Backgrounder–A11H0002 (Resolute Bay)

Crew resource management


On 20 August 2011, a Boeing 737-210C aircraft operated by First Air was being flown as a charter flight from Yellowknife, Northwest Territories, to Resolute Bay, Nunavut. At 1142 Central Daylight Time, during the approach to Runway 35T, the aircraft struck a hill about 1 nautical mile east of the runway. The aircraft was destroyed, and all 4 crew members and 8 passengers suffered fatal injuries. The remaining 3 passengers suffered serious injuries.

Crew resource management

The cockpit, or flight deck, of a multi-crew aircraft is a dynamic, challenging workplace where flight crews are constantly interacting with the aircraft, the environment, and each other. Crew resource management, or CRM, is about making effective use of the resources available—human, hardware, and information—to manage the threats and challenges that can arise during any flight.

Poor weather or mechanical malfunctions, for example, are external threats – they originate outside the flight crew’s control. Errors such as an incorrect instrument setting or an unintended deviation from a flight profile are internal.

Some of the subjects addressed in CRM training for crews are the following:

  • Decision making: recognizing when problems arise, and then devise and implement a plan to deal with them.
  • Human factors: understanding the individual elements that can affect performance, such as a person’s fatigue or stress level.
  • Standard operating procedures (SOPs): knowing what to expect from each other. SOPs also provide pre-determined solutions to many common situations.
  • Situational awareness: knowing what’s going on around you, and how it will affect you in the future.
  • Crew communication: being comfortable providing, and receiving feedback.

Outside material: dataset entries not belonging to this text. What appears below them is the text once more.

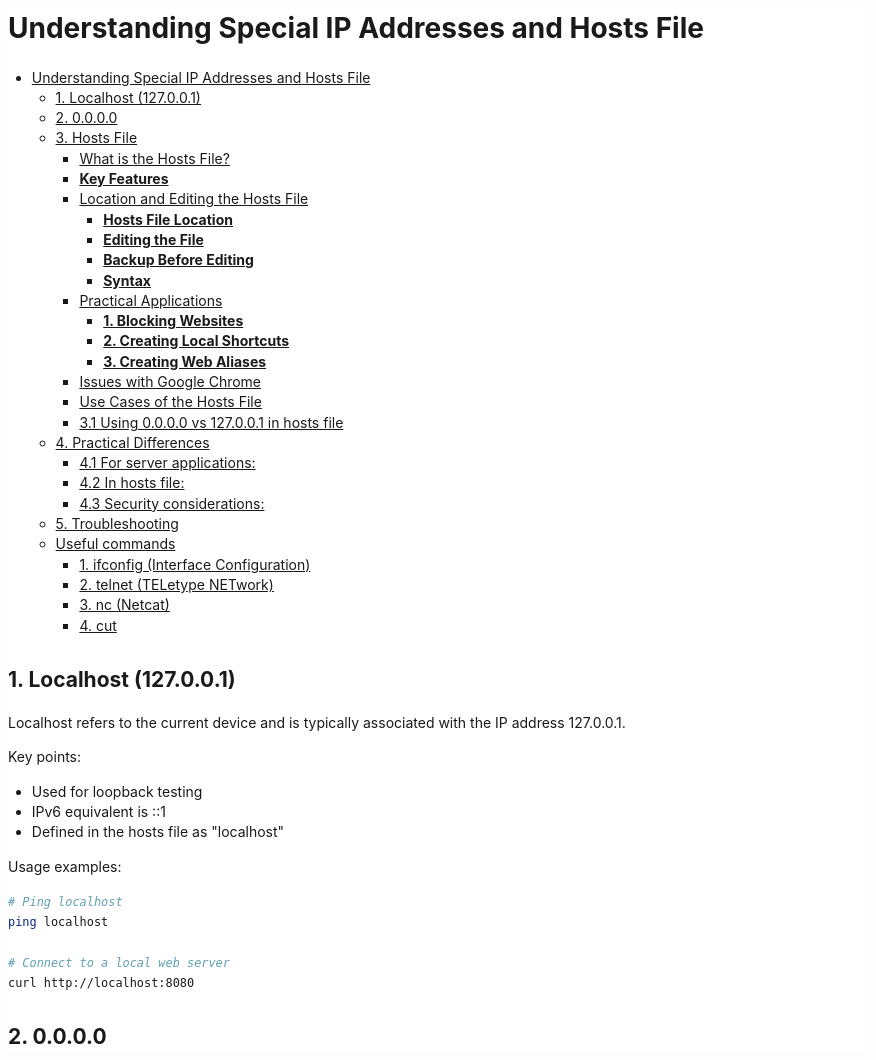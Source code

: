 # Understanding Special IP Addresses and Hosts File

- [Understanding Special IP Addresses and Hosts File](#understanding-special-ip-addresses-and-hosts-file)
  - [1. Localhost (127.0.0.1)](#1-localhost-127001)
  - [2. 0.0.0.0](#2-0000)
  - [3. Hosts File](#3-hosts-file)
    - [What is the Hosts File?](#what-is-the-hosts-file)
    - [**Key Features**](#key-features)
    - [Location and Editing the Hosts File](#location-and-editing-the-hosts-file)
      - [**Hosts File Location**](#hosts-file-location)
      - [**Editing the File**](#editing-the-file)
      - [**Backup Before Editing**](#backup-before-editing)
      - [**Syntax**](#syntax)
    - [Practical Applications](#practical-applications)
      - [**1. Blocking Websites**](#1-blocking-websites)
      - [**2. Creating Local Shortcuts**](#2-creating-local-shortcuts)
      - [**3. Creating Web Aliases**](#3-creating-web-aliases)
    - [Issues with Google Chrome](#issues-with-google-chrome)
    - [Use Cases of the Hosts File](#use-cases-of-the-hosts-file)
    - [3.1 Using 0.0.0.0 vs 127.0.0.1 in hosts file](#31-using-0000-vs-127001-in-hosts-file)
  - [4. Practical Differences](#4-practical-differences)
    - [4.1 For server applications:](#41-for-server-applications)
    - [4.2 In hosts file:](#42-in-hosts-file)
    - [4.3 Security considerations:](#43-security-considerations)
  - [5. Troubleshooting](#5-troubleshooting)
  - [Useful commands](#useful-commands)
    - [1. ifconfig (Interface Configuration)](#1-ifconfig-interface-configuration)
    - [2. telnet (TELetype NETwork)](#2-telnet-teletype-network)
    - [3. nc (Netcat)](#3-nc-netcat)
    - [4. cut](#4-cut)


## 1. Localhost (127.0.0.1)

Localhost refers to the current device and is typically associated with the IP address 127.0.0.1.

Key points:
- Used for loopback testing
- IPv6 equivalent is ::1
- Defined in the hosts file as "localhost"

Usage examples:
```sh
# Ping localhost
ping localhost

# Connect to a local web server
curl http://localhost:8080
```

## 2. 0.0.0.0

This lets teams build—and maintain—group situational awareness.
  • Workload management: ensuring tasks are completed within the available time, so vital cues aren’t missed.
  • Team performance: making sure crew members have a good understanding of their roles and responsibilities.

Used effectively, these elements combine to make CRM a powerful tool, one that helps flight crews identify and manage threats and errors that can jeopardize safety.

This investigation found that if initial CRM training does not develop effective CRM skills and if there is inadequate reinforcement of these skills during recurrent training, flight crews risk not managing activities on the flight deck adequately. Furthermore, if operators do not take steps to ensure that flight crews routinely apply effective CRM practices during flight operations, risk to aviation safety will persist.

Safety concern

Therefore, the Board is concerned that, without a comprehensive and integrated approach to CRM by Transport Canada and aviation operators, flight crews may not routinely practise effective CRM.